SACRAMENTO -- After more than 10 years of planning, the State Board of Forestry and Fire Protection has announced a plan to increase vegetation treatment projects in order to reduce wildfire risk, which includes thinning projects.
"We’ve been working on it for about a decade and we feel the time is right to move forward," said Keith Gilless, chair of the Board of Forestry and Fire Protection.
The board says the plan will include prescribing burning, fuel reduction and retrofitting old buildings to better withstand wildfires.
"This document is the foundation for ensuring that we’re meeting the California Environmental Quality Act. That we’re not damaging the precious resources of the state when we’re undertaking these projects," said Cal Fire Director Thom Porter.
Cal Fire said it currently treats 250,000 acres a year but the new plan will allow it to double that number. But it won’t happen overnight.
"We’re hoping to be available for public comment about May or June and our goal is to get this certified by the end of this year," Gilless said.

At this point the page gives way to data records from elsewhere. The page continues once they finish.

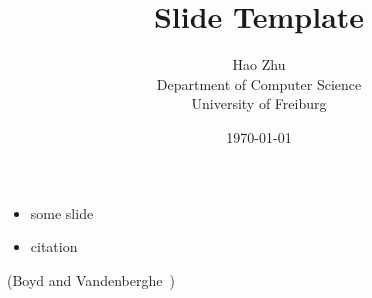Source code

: \documentclass[landscape]{foils}
\title{Slide Template}
\author{
    Hao Zhu\\[10pt]
    Department of Computer Science\\
    University of Freiburg
}
\date{\today}
\begin{document}
\maketitle

\vfs
\begin{itemize}\itemsep=20pt
    \item some slide
    \item citation
\end{itemize}
\vfs

\lipsum[1]

(Boyd and Vandenberghe~\cite{boyd2004convex})

\end{document}
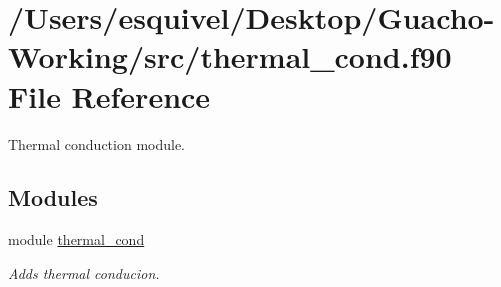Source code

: \hypertarget{thermal__cond_8f90}{}\section{/\+Users/esquivel/\+Desktop/\+Guacho-\/\+Working/src/thermal\+\_\+cond.f90 File Reference}
\label{thermal__cond_8f90}


Thermal conduction module.  


\subsection*{Modules}
\begin{DoxyCompactItemize}
\item 
module \hyperlink{namespacethermal__cond}{thermal\+\_\+cond}
\begin{DoxyCompactList}\small\item\em Adds thermal conducion. \end{DoxyCompactList}\end{DoxyCompactItemize}
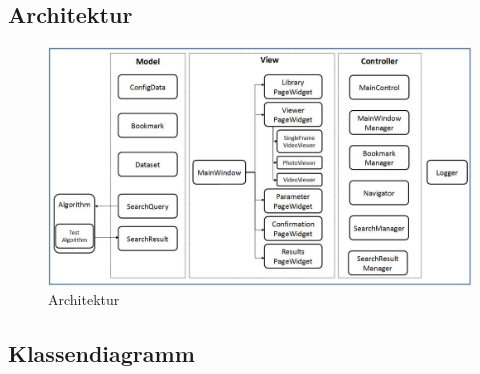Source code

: \subsection{Architektur}

\begin{figure}[H]
\includegraphics[width=1\linewidth]{img/architektur}
\caption{Architektur}
\label{fig:architektur}
\end{figure}

\subsection{Klassendiagramm}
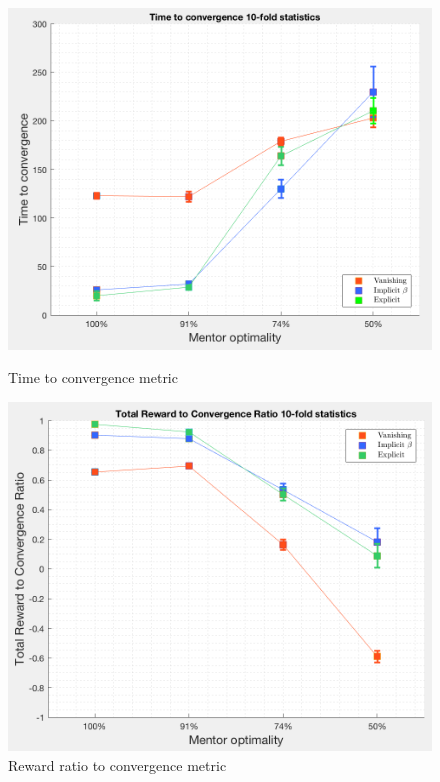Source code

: \documentclass[a4paper]{report}
\begin{document}
{{{{				\begin{figure}[ht!]
					\begin{minipage}{0.5\linewidth}
						\includegraphics[width=\linewidth]{tt_metric}
						\caption{Time to convergence metric}
						\label{fig::metric_tt}
					\end{minipage}
					\begin{minipage}{0.5\linewidth}
						\includegraphics[width=\linewidth]{tr_metric}
						\caption{Reward ratio to convergence metric}
						\label{fig::metric_tr}
					\end{minipage}
				\end{figure}	
			}
		}
}}
\end{document}
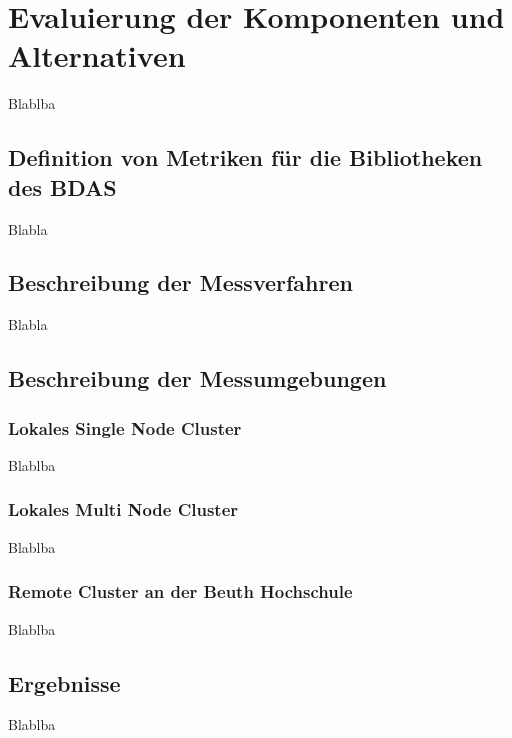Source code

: \chapter{Evaluierung der Komponenten und Alternativen }
\label{chapter:evaluierung}



Blablba

\section{Definition von Metriken für die Bibliotheken des BDAS}
\label{section:definition der metriken}

Blabla



\section{Beschreibung der Messverfahren}
\label{section:messumgebungen}

Blabla


\section{Beschreibung der Messumgebungen}
\label{section:messumgebungen}

\subsection{Lokales Single Node Cluster  }
\label{section:lokales single node}

Blablba

\subsection{Lokales Multi Node Cluster}
\label{section:tachyon}

Blablba

\subsection{Remote Cluster an der Beuth Hochschule}
\label{section:remote}

Blablba

\section{Ergebnisse}
\label{section:ergebnisse}

Blablba

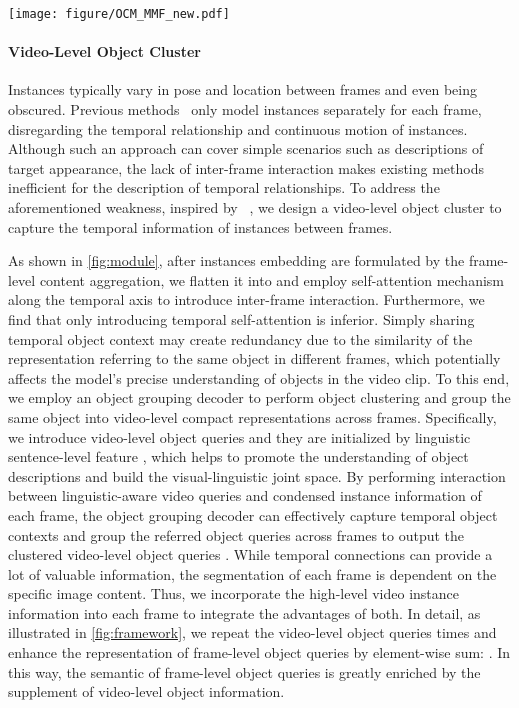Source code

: \documentclass{article}
\begin{document}
\begin{figure*}
    \centering
    \texttt{[image: figure/OCM\_MMF\_new.pdf]}
    \vspace{-10pt}
    \caption{The structure of proposed  Multi-Modal Fusion module (MMF) and Video-level Object Cluster module (VOC).}
    \label{fig:module}
    \vspace{-10pt}
\end{figure*}

\vspace{-5pt}
\paragraph{Video-Level Object Cluster}\label{par:voc}
Instances typically vary in pose and location between frames and even being obscured. Previous methods~\cite{mttr, vlt, lbdt, referformer} only model instances separately for each frame, disregarding the temporal relationship and continuous motion of instances. Although such an approach can cover simple scenarios such as descriptions of target appearance, the lack of inter-frame interaction makes existing methods inefficient for the description of temporal relationships.
To address the aforementioned weakness, inspired by ~\cite{sstvos, vita, videoknet}, we design a video-level object cluster to capture the temporal information of instances between frames.

As shown in \cref{fig:module}, after instances embedding  are formulated by the frame-level content aggregation, we flatten it into  and employ self-attention mechanism along the temporal axis to introduce inter-frame interaction.
Furthermore, we find that only introducing temporal self-attention is inferior.
Simply sharing temporal object context may create redundancy due to the similarity of the representation referring to the same object in different frames, which potentially affects the model's precise understanding of objects in the video clip.
To this end, we employ an object grouping decoder to perform object clustering and group the same object into video-level compact representations across frames.
Specifically, we introduce  video-level object queries  and they are initialized by linguistic sentence-level feature , which helps to promote the understanding of object descriptions and build the visual-linguistic joint space.
By performing interaction between linguistic-aware video queries and condensed instance information of each frame, the object grouping decoder can effectively capture temporal object contexts and group the referred object queries across frames to output the clustered video-level object queries . 
While temporal connections can provide a lot of valuable information, the segmentation of each frame is dependent on the specific image content.
Thus, we incorporate the high-level video instance information into each frame to integrate the advantages of both.
In detail, as illustrated in \cref{fig:framework}, we repeat the video-level object queries  times  and enhance the representation of frame-level object queries by element-wise sum: . In this way, the semantic of frame-level object queries is greatly enriched by the supplement of video-level object information.
\end{document}
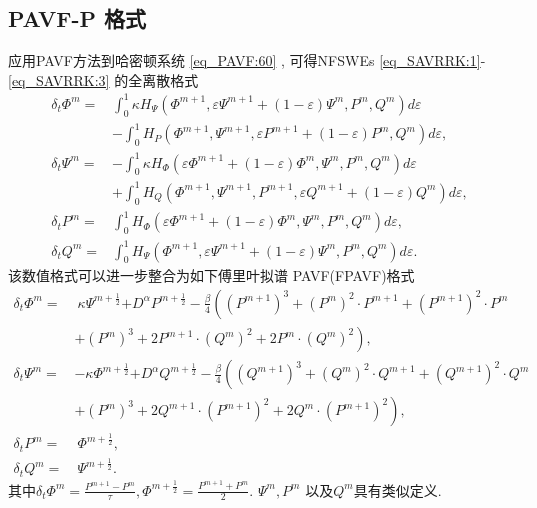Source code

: \subsection{PAVF-P 格式}
应用PAVF方法到哈密顿系统 \eqref{eq_PAVF:60} , 可得NFSWEs \eqref{eq_SAVRRK:1}-\eqref{eq_SAVRRK:3} 的全离散格式
\begin{align}
\delta_{t} \varPhi^{m}=&\int_{0}^{1}\kappa H_{\Psi}\left(\varPhi^{m+1} , \varepsilon \Psi^{m+1}+(1-\varepsilon) \Psi^{m} , P^{m} , Q^{m}\right)d \varepsilon\nonumber\\
&-\int_{0}^{1}H_{P}\left(\varPhi^{m+1} , \Psi^{m+1} , \varepsilon P^{m+1}+(1-\varepsilon) P^{m} , Q^{m}\right)d \varepsilon , \label{eq_PAVF:70}\\
\delta_{t} \Psi^{m}=&-\int_{0}^{1}\kappa H_{\varPhi}\left(\varepsilon \varPhi^{m+1}+(1-\varepsilon) \varPhi^{m} , \Psi^{m} , P^{m} , Q^{m}\right)d \varepsilon\nonumber\\
&+\int_{0}^{1}H_{Q}\left(\varPhi^{m+1} , \Psi^{m+1} , P^{m+1} , \varepsilon Q^{m+1}+(1-\varepsilon) Q^{m}\right)d\varepsilon , \label{eq_PAVF:71}\\
\delta_{t} P^{m}=&\int_{0}^{1}H_{\varPhi}\left(\varepsilon \varPhi^{m+1}+(1-\varepsilon) \varPhi^{m} , \Psi^{m} , P^{m} , Q^{m}\right) d \varepsilon , \label{eq_PAVF:72}\\
\delta_{t} Q^{m}=&\int_{0}^{1}H_{\Psi}\left(\varPhi^{m+1} , \varepsilon \Psi^{m+1}+(1-\varepsilon) \Psi^{m} , P^{m} , Q^{m}\right) d \varepsilon . \label{eq_PAVF:73}
\end{align}
该数值格式可以进一步整合为如下傅里叶拟谱 PAVF(FPAVF)格式
\begin{align}
\delta_{t} \varPhi^{m}=&~\kappa \Psi^{m+\frac{1}{2}}{+D^{\alpha} P^{m+\frac{1}{2}}}-\frac{\beta}{4}\left( (P^{m+1})^3+ (P^{m})^{2}\cdot P^{m+1}+(P^{m+1})^{2}\cdot P^{m}\right . \nonumber\\
	&+\left . (P^{m})^{3}+2 P^{m+1}\cdot (Q^{m})^{2}+2 P^{m}\cdot (Q^{m})^{2}\right) , \label{eq_PAVF:74}\\
\delta_{t} \Psi^{m}=&-\kappa \varPhi^{m+\frac{1}{2}}{+D^{\alpha} Q^{m+\frac{1}{2}}}-\frac{\beta}{4}\left( (Q^{m+1})^3+ (Q^{m})^{2}\cdot Q^{m+1}+(Q^{m+1})^{2}\cdot Q^{m}\right . \nonumber\\
	&+\left . (P^{m})^{3}+2 Q^{m+1}\cdot (P^{m+1})^{2}+2 Q^{m}\cdot (P^{m+1})^{2}\right) , \label{eq_PAVF:75}\\
\delta_{t} P^{m}=&~\varPhi^{m+\frac{1}{2}} , \label{eq_PAVF:76}\\
\delta_{t} Q^{m}=&~\Psi^{m+\frac{1}{2}} . \label{eq_PAVF:77}
\end{align}
其中$\delta_{t} \varPhi^{m} = \frac{P^{m+1}-P^{m}}{\tau}, \varPhi^{m+\frac{1}{2}} = \frac{P^{m+1}+P^{m}}{2}$. $\Psi^{m}, P^{m}$ 以及$Q^{m}$具有类似定义.

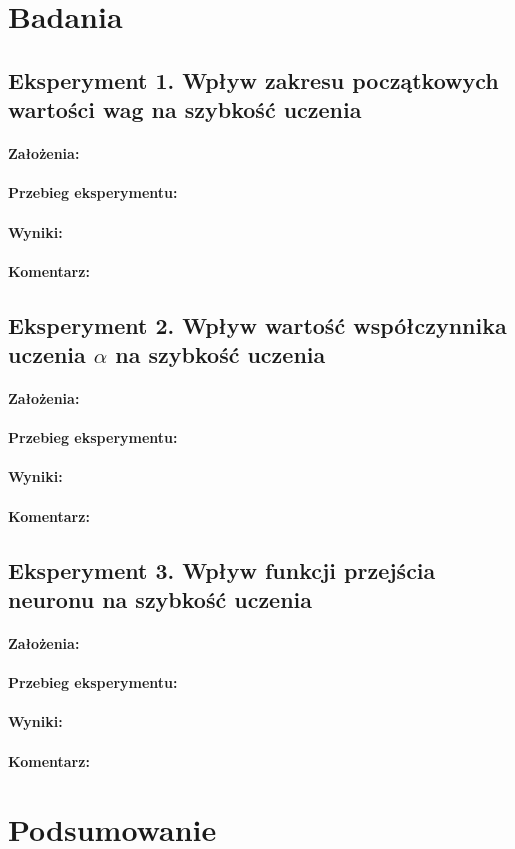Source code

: \documentclass{article}
\begin{document}
	\section{Badania}

	\subsection*{Eksperyment 1. Wpływ zakresu początkowych wartości wag na szybkość uczenia}
	\paragraph{Założenia: } 
	\paragraph{Przebieg eksperymentu: }
	\paragraph{Wyniki: }
	\paragraph{Komentarz: }

	\subsection*{Eksperyment 2. Wpływ wartość współczynnika uczenia $\alpha$ na szybkość uczenia}
	\paragraph{Założenia: }
	\paragraph{Przebieg eksperymentu: }
	\paragraph{Wyniki: }
	\paragraph{Komentarz: }

	\subsection*{Eksperyment 3. Wpływ funkcji przejścia neuronu na szybkość uczenia}
	\paragraph{Założenia: }
	\paragraph{Przebieg eksperymentu: }
	\paragraph{Wyniki: }
	\paragraph{Komentarz: }
	\section{Podsumowanie}
\end{document}
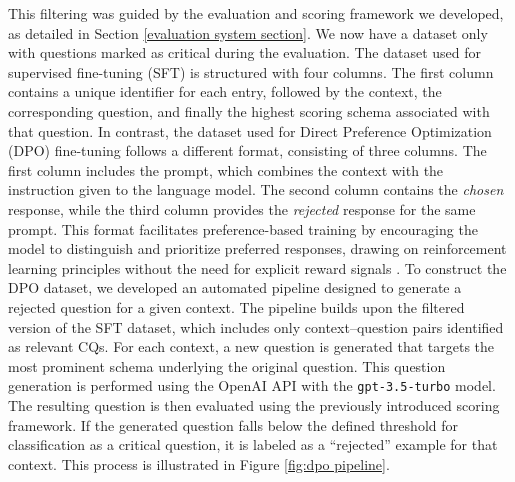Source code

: \documentclass[11pt]{article}
\begin{document}
This filtering was guided by the evaluation and scoring framework we developed, as detailed in Section \ref{evaluation system section}. We now have a dataset only with questions marked as critical during the evaluation. The dataset used for supervised fine-tuning (SFT) is structured with four columns. The first column contains a unique identifier for each entry, followed by the context, the corresponding question, and finally the highest scoring schema associated with that question. In contrast, the dataset used for Direct Preference Optimization (DPO) fine-tuning follows a different format, consisting of three columns. The first column includes the prompt, which combines the context with the instruction given to the language model. The second column contains the \textit{chosen} response, while the third column provides the \textit{rejected} response for the same prompt. This format facilitates preference-based training by encouraging the model to distinguish and prioritize preferred responses, drawing on reinforcement learning principles without the need for explicit reward signals \citep{rafailov_direct_2024}. To construct the DPO dataset, we developed an automated pipeline designed to generate a rejected question for a given context. The pipeline builds upon the filtered version of the SFT dataset, which includes only context--question pairs identified as relevant CQs. For each context, a new question is generated that targets the most prominent schema underlying the original question. This question generation is performed using the OpenAI API with the \texttt{gpt-3.5-turbo} model. The resulting question is then evaluated using the previously introduced scoring framework. If the generated question falls below the defined threshold for classification as a critical question, it is labeled as a ``rejected'' example for that context. This process is illustrated in Figure \ref{fig:dpo pipeline}.
\end{document}
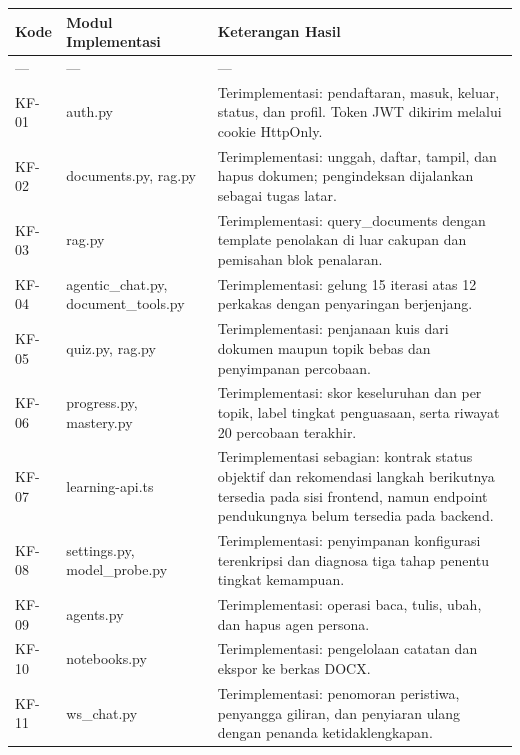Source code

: \documentclass[12pt,a4paper]{article}
\begin{document}
\begin{table}[h]

\centering

\begin{tabular}{lll}

\toprule

Kode & Modul Implementasi & Keterangan Hasil \\

\midrule

--- & --- & --- \\

KF-01 & auth.py & Terimplementasi: pendaftaran, masuk, keluar, status, dan profil. Token JWT dikirim melalui cookie HttpOnly. \\

KF-02 & documents.py, rag.py & Terimplementasi: unggah, daftar, tampil, dan hapus dokumen; pengindeksan dijalankan sebagai tugas latar. \\

KF-03 & rag.py & Terimplementasi: query\_documents dengan template penolakan di luar cakupan dan pemisahan blok penalaran. \\

KF-04 & agentic\_chat.py, document\_tools.py & Terimplementasi: gelung 15 iterasi atas 12 perkakas dengan penyaringan berjenjang. \\

KF-05 & quiz.py, rag.py & Terimplementasi: penjanaan kuis dari dokumen maupun topik bebas dan penyimpanan percobaan. \\

KF-06 & progress.py, mastery.py & Terimplementasi: skor keseluruhan dan per topik, label tingkat penguasaan, serta riwayat 20 percobaan terakhir. \\

KF-07 & learning-api.ts & Terimplementasi sebagian: kontrak status objektif dan rekomendasi langkah berikutnya tersedia pada sisi frontend, namun endpoint pendukungnya belum tersedia pada backend. \\

KF-08 & settings.py, model\_probe.py & Terimplementasi: penyimpanan konfigurasi terenkripsi dan diagnosa tiga tahap penentu tingkat kemampuan. \\

KF-09 & agents.py & Terimplementasi: operasi baca, tulis, ubah, dan hapus agen persona. \\

KF-10 & notebooks.py & Terimplementasi: pengelolaan catatan dan ekspor ke berkas DOCX. \\

KF-11 & ws\_chat.py & Terimplementasi: penomoran peristiwa, penyangga giliran, dan penyiaran ulang dengan penanda ketidaklengkapan. \\

\bottomrule

\end{tabular}

\end{table}
\end{document}
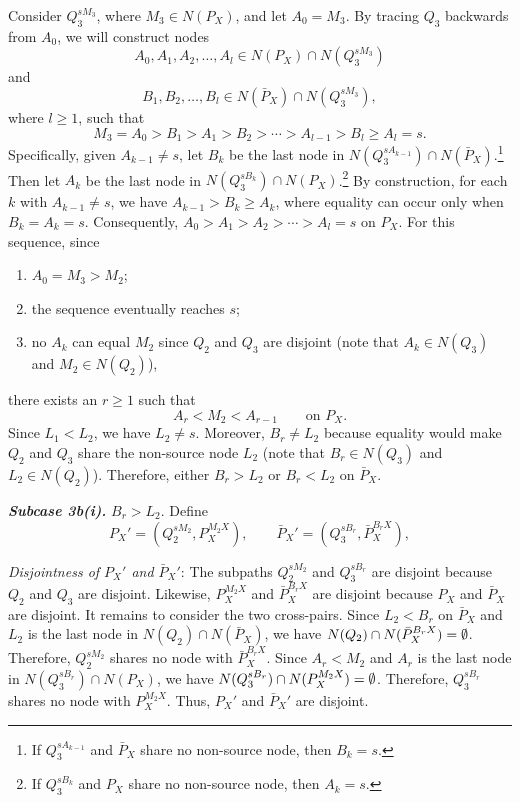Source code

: \documentclass[11pt]{article}
\begin{document}
Consider \(Q_3^{sM_3}\), where \(M_3\in N(P_X)\), and let \(A_0=M_3\). By tracing \(Q_3\) backwards from \(A_0\), we will construct nodes
\[
A_0,A_1,A_2,\ldots,A_l\in N(P_X)\cap N(Q_3^{sM_3})\]
and
\[
B_1,B_2,\ldots,B_l\in N(\bar P_X)\cap N(Q_3^{sM_3}),
\]
where \(l\ge 1\), such that
\[
M_3=A_0>B_1>A_1>B_2>\cdots > A_{l-1}>B_l\ge A_l =s.
\]
Specifically, given \(A_{k-1}\neq s\), let \(B_k\) be the last node in \(N(Q_3^{sA_{k-1}})\cap N(\bar P_X)\).\footnote{If \(Q_3^{sA_{k-1}}\) and \(\bar P_X\) share no non-source node, then \(B_k=s\).}  Then let \(A_k\) be the last node in \(N(Q_3^{sB_k})\cap N(P_X)\).\footnote{If \(Q_3^{sB_k}\) and \(P_X\) share no non-source node, then \(A_k=s\).}  By construction, for each \(k\) with \(A_{k-1}\neq s\), we have \(A_{k-1}>B_k\ge A_k\), where equality can occur only when \(B_k=A_k=s\). Consequently, \(A_0>A_1>A_2>\cdots > A_l=s\) on \(P_X\).
For this sequence, since
\begin{enumerate}
    \item \(A_0=M_3>M_2\);
    \item the sequence eventually reaches \(s\);
    \item no \(A_k\) can equal \(M_2\) since \(Q_2\) and \(Q_3\) are disjoint (note that \(A_k \in N(Q_3)\) and \(M_2\in N(Q_2)\)),
\end{enumerate}
there exists an \(r\ge 1\) such that
\[
A_r<M_2<A_{r-1}
\qquad\text{on }P_X.
\]
Since \(L_1<L_2\), we have \(L_2\neq s\). Moreover, \(B_r\neq L_2\) because equality would make \(Q_2\) and \(Q_3\) share the non-source node \(L_2\) (note that \(B_r\in N(Q_3)\) and \(L_2\in N(Q_2)\)). Therefore, either \(B_r>L_2\) or \(B_r<L_2\) on \(\bar P_X\).

\par\vspace{0.4em}
\noindent\textbf{\emph{Subcase 3b(i).}}
\(B_r>L_2\). Define
\[
P_X'=(Q_2^{sM_2},P_X^{M_2X}),
\qquad
\bar P_X'=(Q_3^{sB_r},\bar P_X^{B_rX}),
\]
\par\vspace{0.4em}
\noindent\emph{Disjointness of \(P_X'\) and \(\bar P_X'\)}:
The subpaths \(Q_2^{sM_2}\) and \(Q_3^{sB_r}\) are disjoint because \(Q_2\) and \(Q_3\) are disjoint. Likewise, \(P_X^{M_2X}\) and \(\bar P_X^{B_rX}\) are disjoint because \(P_X\) and \(\bar P_X\) are disjoint. It remains to consider the two cross-pairs. Since \(L_2<B_r\) on \(\bar{P}_X\) and \(L_2\) is the last node in \(N(Q_2)\cap N(\bar P_X)\), we have \(N(Q_2)\cap N(\bar P_X^{B_rX})=\nobreak\emptyset\). Therefore, \(Q_2^{sM_2}\) shares no node with \(\bar P_X^{B_rX}\). Since \(A_r<M_2\) and \(A_r\) is the last node in \(N(Q_3^{sB_r})\cap N(P_X)\), we have \(N(Q_3^{sB_r})\cap N(P_X^{M_2X})=\nobreak\emptyset\). Therefore, \(Q_3^{sB_r}\) shares no node with \(P_X^{M_2X}\). Thus, \(P_X'\) and \(\bar P_X'\) are disjoint.
\end{document}
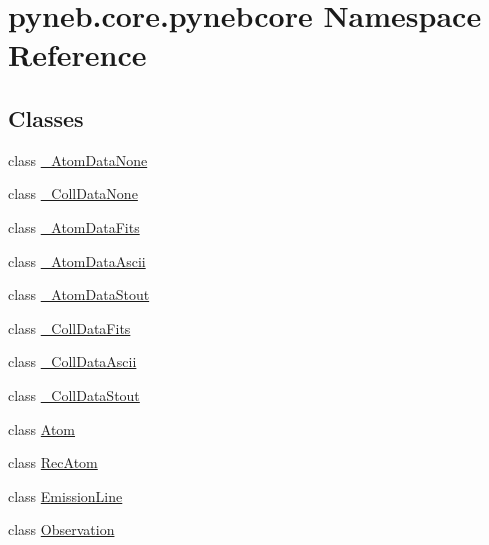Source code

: \hypertarget{namespacepyneb_1_1core_1_1pynebcore}{\section{pyneb.\-core.\-pynebcore Namespace Reference}
\label{namespacepyneb_1_1core_1_1pynebcore}
}
\subsection*{Classes}
\begin{DoxyCompactItemize}
\item 
class \hyperlink{classpyneb_1_1core_1_1pynebcore_1_1___atom_data_none}{\-\_\-\-Atom\-Data\-None}
\item 
class \hyperlink{classpyneb_1_1core_1_1pynebcore_1_1___coll_data_none}{\-\_\-\-Coll\-Data\-None}
\item 
class \hyperlink{classpyneb_1_1core_1_1pynebcore_1_1___atom_data_fits}{\-\_\-\-Atom\-Data\-Fits}
\item 
class \hyperlink{classpyneb_1_1core_1_1pynebcore_1_1___atom_data_ascii}{\-\_\-\-Atom\-Data\-Ascii}
\item 
class \hyperlink{classpyneb_1_1core_1_1pynebcore_1_1___atom_data_stout}{\-\_\-\-Atom\-Data\-Stout}
\item 
class \hyperlink{classpyneb_1_1core_1_1pynebcore_1_1___coll_data_fits}{\-\_\-\-Coll\-Data\-Fits}
\item 
class \hyperlink{classpyneb_1_1core_1_1pynebcore_1_1___coll_data_ascii}{\-\_\-\-Coll\-Data\-Ascii}
\item 
class \hyperlink{classpyneb_1_1core_1_1pynebcore_1_1___coll_data_stout}{\-\_\-\-Coll\-Data\-Stout}
\item 
class \hyperlink{classpyneb_1_1core_1_1pynebcore_1_1_atom}{Atom}
\item 
class \hyperlink{classpyneb_1_1core_1_1pynebcore_1_1_rec_atom}{Rec\-Atom}
\item 
class \hyperlink{classpyneb_1_1core_1_1pynebcore_1_1_emission_line}{Emission\-Line}
\item 
class \hyperlink{classpyneb_1_1core_1_1pynebcore_1_1_observation}{Observation}
\end{DoxyCompactItemize}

Still, Cal Fire warns that doesn’t mean it won’t be working to prevent wildfires in the meantime.
"We will continue to do fuel reduction project work, prescribed burning and all of those types of activities between now and then under different environmental documentation," Porter said.
Officials said they expect push back on the plan from environmentalist. Anyone interested in weighing in will be able to voice concerns during public comment this summer.